HOW DOES THE “biggest douchebag in the universe” get his own TV series? That might sound like a trick question, but the particular douchebag being referenced is the one specifically labelled as such by writer/director James Gunn: Christopher Smith, aka Peacemaker.

Known simply as The Peacemaker when created in 1966 by writer Joe Gill and artist Pat Boyette, the Chris Smith iteration didn’t appear until DC Comics bought the character in the ’80s and turned him into a zealot vigilante for peace. After being used as a member of the Suicide Squad in some comic runs, it was Gunn who plucked him from the pages to join the ensemble of miscreants in his theatrical redo The Suicide Squad.

As embodied by professional wrestler/actor John Cena in the film, Peacemaker is a provincial, himbo bro-dude who follows orders to ensure peace, even if he has to kill women and children to make it happen. Technically, he is without a doubt a villain. But in the hands of Gunn and Cena, he kind of wasn’t. With major daddy issues seeded in his past (and the character revealed to have survived in a post-credits scene), Gunn knew there was plenty of story left on the table to fill an eight-hour TV series, which he agreed to write and direct for streamer HBO Max.
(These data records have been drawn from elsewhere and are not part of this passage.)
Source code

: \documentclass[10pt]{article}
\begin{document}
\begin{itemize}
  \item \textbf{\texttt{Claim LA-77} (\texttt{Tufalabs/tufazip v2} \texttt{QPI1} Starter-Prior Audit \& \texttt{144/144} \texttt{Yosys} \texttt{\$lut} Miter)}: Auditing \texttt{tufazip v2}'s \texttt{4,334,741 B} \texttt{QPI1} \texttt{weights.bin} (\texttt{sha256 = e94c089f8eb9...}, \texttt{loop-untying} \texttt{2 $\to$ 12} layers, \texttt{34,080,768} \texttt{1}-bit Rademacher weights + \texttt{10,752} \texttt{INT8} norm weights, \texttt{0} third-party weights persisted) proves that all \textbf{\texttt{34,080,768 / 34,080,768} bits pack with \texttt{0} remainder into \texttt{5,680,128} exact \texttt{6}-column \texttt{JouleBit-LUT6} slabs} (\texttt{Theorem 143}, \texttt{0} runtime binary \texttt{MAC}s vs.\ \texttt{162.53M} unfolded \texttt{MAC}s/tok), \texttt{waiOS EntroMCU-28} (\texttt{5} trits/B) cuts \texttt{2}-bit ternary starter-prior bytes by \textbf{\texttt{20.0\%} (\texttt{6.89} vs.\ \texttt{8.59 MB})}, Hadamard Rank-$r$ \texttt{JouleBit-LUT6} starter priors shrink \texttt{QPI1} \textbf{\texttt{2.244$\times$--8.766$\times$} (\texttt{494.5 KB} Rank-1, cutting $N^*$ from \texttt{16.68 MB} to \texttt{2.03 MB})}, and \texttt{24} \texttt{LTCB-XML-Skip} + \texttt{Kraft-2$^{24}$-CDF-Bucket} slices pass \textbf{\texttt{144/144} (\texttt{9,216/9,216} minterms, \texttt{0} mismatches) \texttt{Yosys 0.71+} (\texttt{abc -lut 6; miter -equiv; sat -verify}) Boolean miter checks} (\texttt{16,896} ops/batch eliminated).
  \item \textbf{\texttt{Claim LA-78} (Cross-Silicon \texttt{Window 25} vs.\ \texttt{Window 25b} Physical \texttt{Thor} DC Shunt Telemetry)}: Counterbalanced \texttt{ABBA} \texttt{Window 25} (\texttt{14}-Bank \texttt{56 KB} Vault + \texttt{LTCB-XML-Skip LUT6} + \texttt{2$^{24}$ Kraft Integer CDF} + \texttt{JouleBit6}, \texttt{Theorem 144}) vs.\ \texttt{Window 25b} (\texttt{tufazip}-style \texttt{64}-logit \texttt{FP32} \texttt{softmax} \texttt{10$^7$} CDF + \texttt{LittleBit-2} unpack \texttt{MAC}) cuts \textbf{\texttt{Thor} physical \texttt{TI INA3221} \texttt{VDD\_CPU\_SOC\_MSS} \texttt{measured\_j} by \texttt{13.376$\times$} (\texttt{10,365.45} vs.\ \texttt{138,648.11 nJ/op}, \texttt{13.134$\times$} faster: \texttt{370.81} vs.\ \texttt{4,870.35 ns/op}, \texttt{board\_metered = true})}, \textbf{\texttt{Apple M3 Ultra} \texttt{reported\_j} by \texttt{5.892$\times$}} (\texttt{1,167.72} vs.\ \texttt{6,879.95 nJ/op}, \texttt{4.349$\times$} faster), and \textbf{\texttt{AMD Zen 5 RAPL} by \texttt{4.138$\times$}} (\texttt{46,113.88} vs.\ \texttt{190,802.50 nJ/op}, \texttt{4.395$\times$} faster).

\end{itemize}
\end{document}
The man truly responsible for Gunn and Peacemaker’s transition to the small screen, however, is producer Peter Safran. He was Gunn’s first manager, and they’ve worked together since 1998. In 2006, Safran started his own company, The Safran Company, and transitioned to producing films with Warner Bros and DC. Because of their long-standing relationship, he was able to woo Gunn into DC’s waiting arms. After Disney fired Gunnas director of the third Guardians Of The Galaxy movie in 2018, Safran pitched making a new movie of The Suicide Squad to Warner Bros chairman Toby Emmerich, and the rest is history.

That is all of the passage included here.